Short answer, with a naturally aspirated motor you'd be right, in a turbo motor this isn't true. Unfortunately all the gasoline companies follow the NA rule and we get screwed up here. You should use the same octane fuel at high altitude (if not slightly higher octane) than you would at sea level in a turbo motor.

Long answer, not quite. It is the cylinder pressure that creates detonation and requires higher octane fuels, not the oxygen content.

This rule is definately true for naturally aspirated cars but for turbocharged cars it becomes a little wierd. Let's say at sea level where ambient air is roughly 14psi on a pretty warm day and you are doing 14lbs of boost (what the guage is reading, this is known as gauge pressure) your absolute manifold pressure will be 28lbs (assuming perfect efficiency). The WRX motor is right around 8:1 compression. When you compress the 28lb manifold pressure under this you wind up with roughly 224 lbs of pressure in the cylinder before the spark plug fires.

Now with an NA motor running at 10:1 compression (pretty typical these days) you are doing around 140 PSI cylinder pressure before the spark plug fires (it's actually more due to cam overlap, but that gets complicated). Now this 140 PSI is much lower which will make the motor much less detonation prone and allowing you to run lower octane fuels or much more agressive spark curves.

Now let's see what happens when our altitude goes up.
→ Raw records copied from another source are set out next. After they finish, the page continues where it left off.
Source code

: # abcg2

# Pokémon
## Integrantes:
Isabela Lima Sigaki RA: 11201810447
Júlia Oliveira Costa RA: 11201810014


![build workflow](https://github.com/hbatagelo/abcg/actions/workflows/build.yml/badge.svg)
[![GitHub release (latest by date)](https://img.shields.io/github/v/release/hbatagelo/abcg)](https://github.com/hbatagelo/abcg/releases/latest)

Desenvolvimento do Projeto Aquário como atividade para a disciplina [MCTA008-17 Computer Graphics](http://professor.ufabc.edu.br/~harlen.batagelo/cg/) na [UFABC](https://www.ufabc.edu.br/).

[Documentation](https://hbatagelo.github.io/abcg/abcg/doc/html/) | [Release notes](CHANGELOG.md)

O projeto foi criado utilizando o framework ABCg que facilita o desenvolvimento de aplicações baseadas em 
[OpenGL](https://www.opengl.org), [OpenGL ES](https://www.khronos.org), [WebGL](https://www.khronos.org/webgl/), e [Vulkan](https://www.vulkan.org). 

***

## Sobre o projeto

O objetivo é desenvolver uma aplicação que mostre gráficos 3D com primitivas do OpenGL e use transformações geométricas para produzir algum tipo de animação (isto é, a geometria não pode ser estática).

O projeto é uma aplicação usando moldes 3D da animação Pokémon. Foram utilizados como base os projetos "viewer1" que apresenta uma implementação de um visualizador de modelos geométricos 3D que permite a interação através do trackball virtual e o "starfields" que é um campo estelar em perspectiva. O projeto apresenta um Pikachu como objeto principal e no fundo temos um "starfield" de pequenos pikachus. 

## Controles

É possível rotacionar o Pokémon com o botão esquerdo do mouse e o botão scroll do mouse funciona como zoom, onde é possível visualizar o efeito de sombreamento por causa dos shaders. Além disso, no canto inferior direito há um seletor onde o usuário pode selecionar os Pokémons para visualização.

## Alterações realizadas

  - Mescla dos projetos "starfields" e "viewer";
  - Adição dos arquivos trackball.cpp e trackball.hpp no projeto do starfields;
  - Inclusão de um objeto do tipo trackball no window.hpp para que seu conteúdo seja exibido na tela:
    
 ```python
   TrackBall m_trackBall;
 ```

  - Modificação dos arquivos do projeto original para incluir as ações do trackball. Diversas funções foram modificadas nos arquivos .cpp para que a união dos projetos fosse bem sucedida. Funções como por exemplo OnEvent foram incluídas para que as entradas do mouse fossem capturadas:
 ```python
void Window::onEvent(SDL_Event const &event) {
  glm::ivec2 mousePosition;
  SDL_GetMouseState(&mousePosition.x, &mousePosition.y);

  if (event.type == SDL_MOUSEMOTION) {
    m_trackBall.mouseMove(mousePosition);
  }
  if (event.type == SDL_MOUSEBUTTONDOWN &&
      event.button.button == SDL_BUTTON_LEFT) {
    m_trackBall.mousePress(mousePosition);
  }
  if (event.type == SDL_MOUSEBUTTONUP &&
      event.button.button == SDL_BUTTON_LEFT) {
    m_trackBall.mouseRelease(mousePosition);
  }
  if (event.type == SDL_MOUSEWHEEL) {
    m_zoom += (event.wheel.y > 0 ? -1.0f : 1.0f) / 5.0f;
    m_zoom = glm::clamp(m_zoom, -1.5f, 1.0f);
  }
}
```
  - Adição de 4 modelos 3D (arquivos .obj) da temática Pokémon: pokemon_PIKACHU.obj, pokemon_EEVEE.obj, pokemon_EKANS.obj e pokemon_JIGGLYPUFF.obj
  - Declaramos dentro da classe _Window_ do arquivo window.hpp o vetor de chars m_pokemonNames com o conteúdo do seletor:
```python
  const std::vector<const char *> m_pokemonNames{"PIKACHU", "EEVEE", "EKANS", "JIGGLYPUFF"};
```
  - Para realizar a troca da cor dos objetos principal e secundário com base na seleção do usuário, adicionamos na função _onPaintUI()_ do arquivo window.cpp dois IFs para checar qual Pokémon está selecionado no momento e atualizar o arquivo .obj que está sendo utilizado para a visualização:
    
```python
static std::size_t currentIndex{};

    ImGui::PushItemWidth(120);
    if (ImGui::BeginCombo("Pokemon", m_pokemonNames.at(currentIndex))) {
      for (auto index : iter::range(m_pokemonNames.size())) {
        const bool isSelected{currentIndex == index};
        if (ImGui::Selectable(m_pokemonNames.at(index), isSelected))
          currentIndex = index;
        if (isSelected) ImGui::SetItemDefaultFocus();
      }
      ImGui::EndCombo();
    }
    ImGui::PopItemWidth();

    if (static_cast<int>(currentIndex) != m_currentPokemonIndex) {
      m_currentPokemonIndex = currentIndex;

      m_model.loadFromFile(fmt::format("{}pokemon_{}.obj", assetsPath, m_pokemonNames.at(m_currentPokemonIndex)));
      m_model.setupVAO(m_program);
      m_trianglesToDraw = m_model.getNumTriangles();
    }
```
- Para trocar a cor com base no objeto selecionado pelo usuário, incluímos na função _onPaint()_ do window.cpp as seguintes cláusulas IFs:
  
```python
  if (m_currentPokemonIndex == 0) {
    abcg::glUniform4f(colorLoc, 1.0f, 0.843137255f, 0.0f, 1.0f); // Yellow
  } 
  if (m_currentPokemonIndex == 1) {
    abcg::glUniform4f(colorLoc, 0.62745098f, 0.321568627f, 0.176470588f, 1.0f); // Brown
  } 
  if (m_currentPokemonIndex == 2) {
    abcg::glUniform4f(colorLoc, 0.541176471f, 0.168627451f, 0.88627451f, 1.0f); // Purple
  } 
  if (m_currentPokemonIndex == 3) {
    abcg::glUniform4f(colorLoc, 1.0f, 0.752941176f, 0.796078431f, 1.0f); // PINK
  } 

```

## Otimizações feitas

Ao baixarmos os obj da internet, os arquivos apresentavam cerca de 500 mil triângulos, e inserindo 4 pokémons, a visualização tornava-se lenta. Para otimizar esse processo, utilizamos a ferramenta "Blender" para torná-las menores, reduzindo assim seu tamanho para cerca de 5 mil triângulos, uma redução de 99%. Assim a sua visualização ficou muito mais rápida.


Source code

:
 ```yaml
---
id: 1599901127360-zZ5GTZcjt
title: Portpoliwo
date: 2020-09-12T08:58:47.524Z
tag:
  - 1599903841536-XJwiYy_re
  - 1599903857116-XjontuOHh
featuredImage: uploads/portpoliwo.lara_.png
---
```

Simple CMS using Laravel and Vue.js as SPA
At our altitude ambient pressure is pretty close to 12lbs. Assuming the WRX motor with the same 14lbs of gauge pressure is at this altitude their absolute pressure will now be 26lbs and their cylinder pressure will be around 208lbs. A difference of 16lbs due to the altitude, or about 93% of what you were doing at sea level. The NA motor will be doing about 120lbs of cylinder pressure, or about 85% of the difference he was doing at sea level which is pretty huge.

An additional problem happens with the turbo motor due to the altitude. BUT to generate that 14lbs of boost at this altitude the turbo has to work much harder and pump MANY more cubic feet of air to generate that 14lbs. This extra load on the turbo causes MUCH more heat to be added to the air charge, and this added heat makes the motor much more knock prone which once again needs a higher octane fuel to prevent detonation. This makes it sound like we would need a higher octane fuel for our turbo motors at this altitude, but most turbos are completely incapable of putting out the same gauge pressure at high altitude due to the increased airflow. For example in denver where the ambient pressure is about 12 lbs I am able to do 22lbs of gauge pressure, but here in laramie where the ambient pressure is a little south of 11lbs I can only do 18lbs of gauge pressure.

Keep in mind, for as long as this post was, I oversimplified things. What actually happens gets a bit more complicated. If you want to learn a bit more and play around with numbers to see what happens I get into some more detail on the altitude thing on this thread:

http://forums.nasioc.com/forums/showthread.php?s=&threadid=512707

I hope this helps and I didn't totally bore you to tears.